Thib's Pre-Vacation Q&A Blitz

Hi Thibs :slight_smile:

How are you? :slight_smile:

I have been doing some thinking,
to try and find out what kind of
body I would get, when I am done cutting.
Just like you, I come from a wealthy family with some weight problems, so I have actually never tried to be lean.
And besides studying I’m working as a fitness/bodybuilding instructor, so I also
see it as a part of my job.

I have strong shoulders, triceps and chest. Even though I feel my right chest is more thick and muscular, but I can “jump” with my left one, and not the right chest… Wirred…
I do good at squat, but my deadlift suck.
Trust me, I can really lift some weight at deadlift, but no matter what I cant get that straight back. I always end up with using my legs for almost the entire lift. I feel like im putting too much pressure on my knees.
Anyway…

Do you know of anyone I can compare myself with?

Honestly, I usually compare my body type with yours. I really thats the way im going to look, when I get to your level.
But I guess thats also because your my idol.

I hope my topic make sense to you.

Coach, I was wondering what your thoughts are on additional ESW during a mass phase?

So often I hear recommendations to not lift a pinkie when eating massive amounts of clean food to gain mass. At the same time, so often do I see the fat guys in the gym giving the old ‘bulking’ excuse for their unhealthy bodyfat. Coincidence?

Also, with that question, I’m curious if you recommend against any particular ‘health-promoting’ foods while on the aforementioned mass phase?

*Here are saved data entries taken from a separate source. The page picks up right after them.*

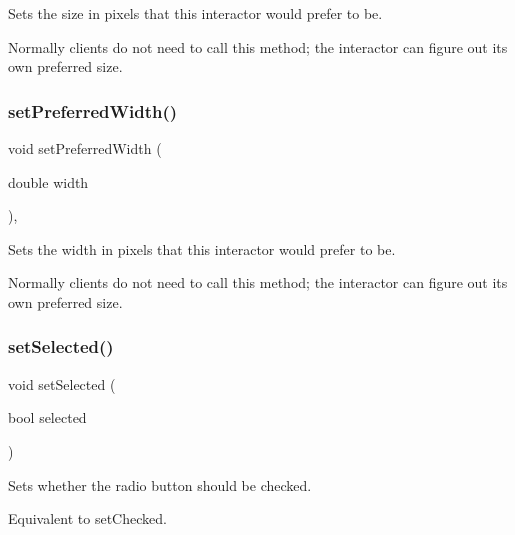 Sets the size in pixels that this interactor would prefer to be. 

Normally clients do not need to call this method; the interactor can figure out its own preferred size. \mbox{\label{classsgl_1_1GInteractor_a3db429ab2fa52efd187eec0ed8cdd9f2}} 
\subsubsection{\texorpdfstring{set\+Preferred\+Width()}{setPreferredWidth()}}
{\footnotesize\ttfamily void set\+Preferred\+Width (\begin{DoxyParamCaption}\item[{double}]{width }\end{DoxyParamCaption})\hspace{0.3cm}{\ttfamily [virtual]}, {\ttfamily [inherited]}}



Sets the width in pixels that this interactor would prefer to be. 

Normally clients do not need to call this method; the interactor can figure out its own preferred size. \mbox{\label{classsgl_1_1GRadioButton_ad42accd39af295a957386c68dac3dcae}} 
\subsubsection{\texorpdfstring{set\+Selected()}{setSelected()}}
{\footnotesize\ttfamily void set\+Selected (\begin{DoxyParamCaption}\item[{bool}]{selected }\end{DoxyParamCaption})\hspace{0.3cm}{\ttfamily [virtual]}}



Sets whether the radio button should be checked. 

Equivalent to set\+Checked. \mbox{\label{classsgl_1_1GInteractor_aca25d49481f9bf5fc8f7df4c086c4ce7}} 

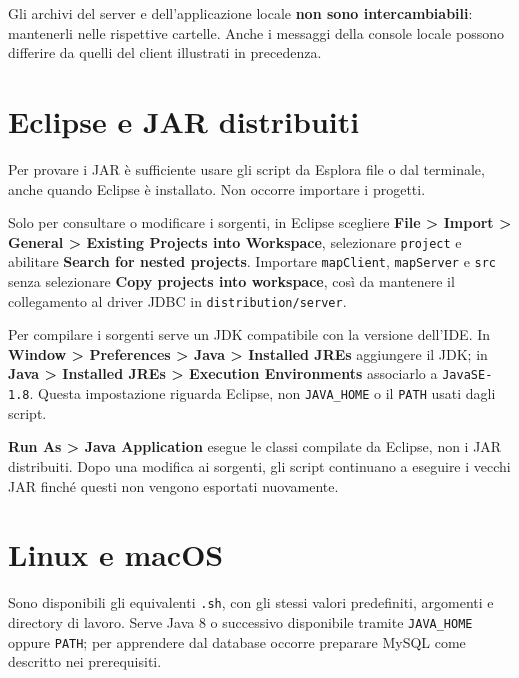 \documentclass[11pt,a4paper]{article}
\begin{document}
Gli archivi del server e dell'applicazione locale \textbf{non sono
intercambiabili}: mantenerli nelle rispettive cartelle. Anche i messaggi della
console locale possono differire da quelli del client illustrati in precedenza.

\section*{Eclipse e JAR distribuiti}

Per provare i JAR è sufficiente usare gli script da Esplora file o dal terminale,
anche quando Eclipse è installato. Non occorre importare i progetti.

Solo per consultare o modificare i sorgenti, in Eclipse scegliere
\textbf{File > Import > General > Existing Projects into Workspace}, selezionare
\texttt{project} e abilitare \textbf{Search for nested projects}. Importare
\texttt{mapClient}, \texttt{mapServer} e \texttt{src} senza selezionare
\textbf{Copy projects into workspace}, così da mantenere il collegamento al
driver JDBC in \texttt{distribution/server}.

Per compilare i sorgenti serve un JDK compatibile con la versione dell'IDE.
In \textbf{Window > Preferences > Java > Installed JREs} aggiungere il JDK;
in \textbf{Java > Installed JREs > Execution Environments} associarlo a
\texttt{JavaSE-1.8}. Questa impostazione riguarda Eclipse, non
\texttt{JAVA\_HOME} o il \texttt{PATH} usati dagli script.

\textbf{Run As > Java Application} esegue le classi compilate da Eclipse,
non i JAR distribuiti. Dopo una modifica ai sorgenti, gli script continuano a
eseguire i vecchi JAR finché questi non vengono esportati nuovamente.

\clearpage
\section*{Linux e macOS}

Sono disponibili gli equivalenti \texttt{.sh}, con gli stessi valori predefiniti,
argomenti e directory di lavoro. Serve Java 8 o successivo disponibile tramite
\texttt{JAVA\_HOME} oppure \texttt{PATH}; per apprendere dal database occorre
preparare MySQL come descritto nei prerequisiti.
\end{document}
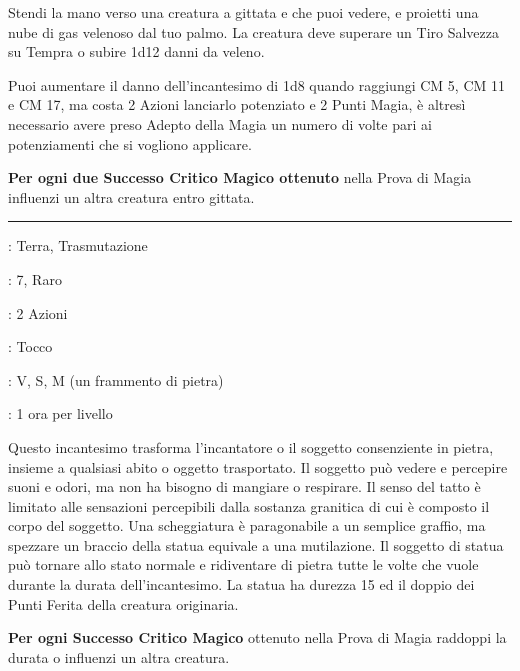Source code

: \begin{multicols}{2}
Stendi la mano verso una creatura a gittata e che puoi vedere, e proietti una nube di gas velenoso dal tuo palmo. La creatura deve superare un Tiro Salvezza su Tempra o subire 1d12 danni da veleno.

Puoi aumentare il danno dell'incantesimo di 1d8 quando raggiungi CM 5, CM 11 e CM 17, ma costa 2 Azioni lanciarlo potenziato e 2 Punti Magia, è altresì necessario avere preso Adepto della Magia un numero di volte pari ai potenziamenti che si vogliono applicare.

\textbf{Per ogni due Successo Critico Magico ottenuto} nella Prova di Magia influenzi un altra creatura entro gittata.


\smallskip\noindent\rule{\linewidth}{2pt} \hypertarget{Statua}{}\smallskip{}
\noindent
\begin{description}[noitemsep, topsep=0pt, parsep=0pt, partopsep=0pt, leftmargin=0cm, labelwidth=2.8cm]
	\item[\textbf{Lista di Magia}]: Terra, Trasmutazione
	\item[\textbf{Livello}]: 7, Raro
	\item[\textbf{T. di Lancio}]: 2 Azioni
	\item[\textbf{Gittata}]: Tocco
	\item[\textbf{Componenti}]: V, S, M (un frammento di pietra)
	\item[\textbf{Durata}]: 1 ora per livello
\end{description}

Questo incantesimo trasforma l'incantatore o il soggetto consenziente in pietra, insieme a qualsiasi abito o oggetto trasportato. Il soggetto può vedere e percepire suoni e odori, ma non ha bisogno di mangiare o respirare. Il senso del tatto è limitato alle sensazioni percepibili dalla sostanza granitica di cui è composto il corpo del soggetto. Una scheggiatura è paragonabile a un semplice graffio, ma spezzare un braccio della statua equivale a una mutilazione. Il soggetto di statua può tornare allo stato normale e ridiventare di pietra tutte le volte che vuole durante la durata dell'incantesimo. La statua ha durezza 15 ed il doppio dei Punti Ferita della creatura originaria.

\textbf{Per ogni Successo Critico Magico} ottenuto nella Prova di Magia raddoppi la durata o influenzi un altra creatura.


\end{multicols}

What I mean is, for example, perhaps kale and spinach are far too satiating and will give you great amounts of micronutrients but leave no space for the heavy macro intake required to build muscle, something of that nature.

(In short)
A)What are your thoughts are on additional ESW during a mass phase (consisting only of strength training)?
B)Do you recommend AGAINST any particular, typically ‘health-promoting’ foods while on a mass phase?

Thanks

Thibs,

What is your opinion on ramped sets vs straight sets?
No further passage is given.